ACTIVITY>
Give again the line that contains "- Lazy loading ready" and every line after it to the end of the records. Keep them exactly as they are and add nothing.
· · · · ·
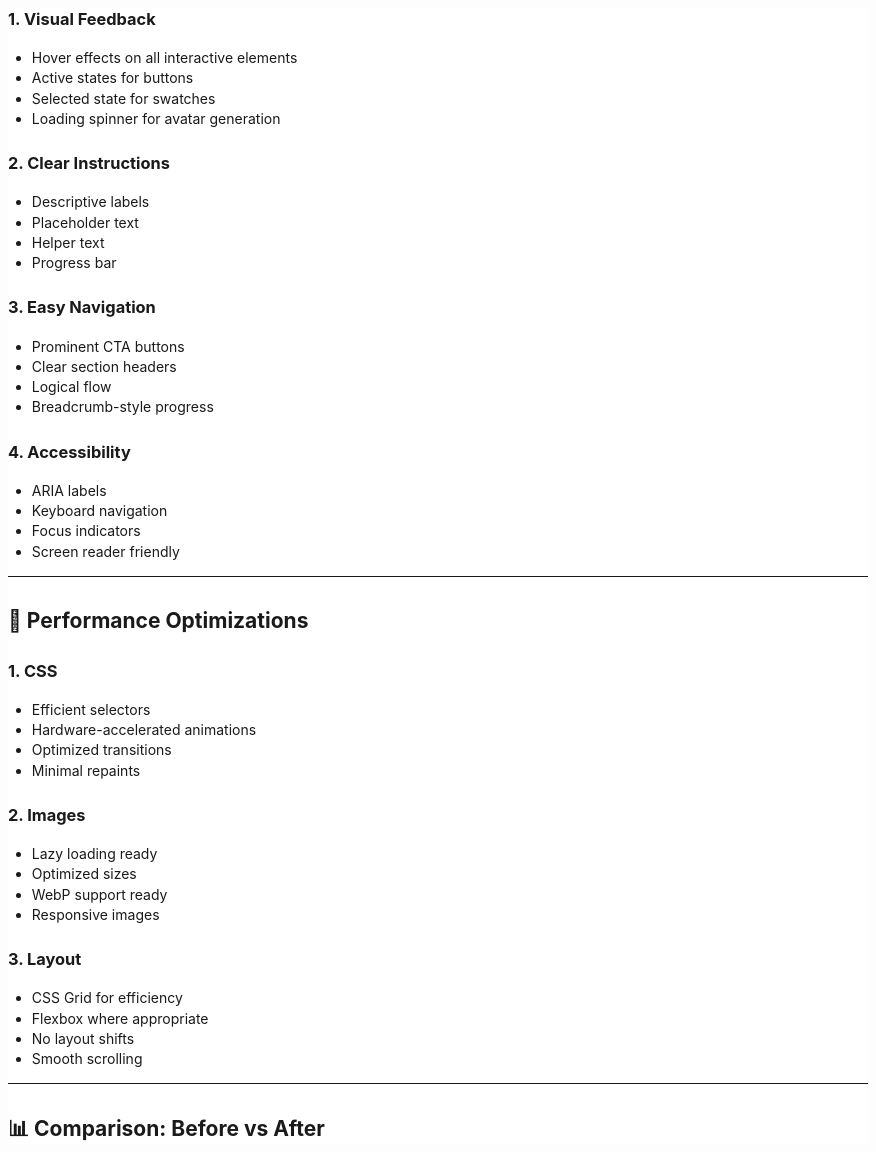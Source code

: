 ### **1. Visual Feedback**
- Hover effects on all interactive elements
- Active states for buttons
- Selected state for swatches
- Loading spinner for avatar generation

### **2. Clear Instructions**
- Descriptive labels
- Placeholder text
- Helper text
- Progress bar

### **3. Easy Navigation**
- Prominent CTA buttons
- Clear section headers
- Logical flow
- Breadcrumb-style progress

### **4. Accessibility**
- ARIA labels
- Keyboard navigation
- Focus indicators
- Screen reader friendly

---

## 🚀 Performance Optimizations

### **1. CSS**
- Efficient selectors
- Hardware-accelerated animations
- Optimized transitions
- Minimal repaints

### **2. Images**
- Lazy loading ready
- Optimized sizes
- WebP support ready
- Responsive images

### **3. Layout**
- CSS Grid for efficiency
- Flexbox where appropriate
- No layout shifts
- Smooth scrolling

---

## 📊 Comparison: Before vs After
· · · · ·
SOLUTION FOR THIS EXERCISE>
- Lazy loading ready
- Optimized sizes
- WebP support ready
- Responsive images

### **3. Layout**
- CSS Grid for efficiency
- Flexbox where appropriate
- No layout shifts
- Smooth scrolling

---

## 📊 Comparison: Before vs After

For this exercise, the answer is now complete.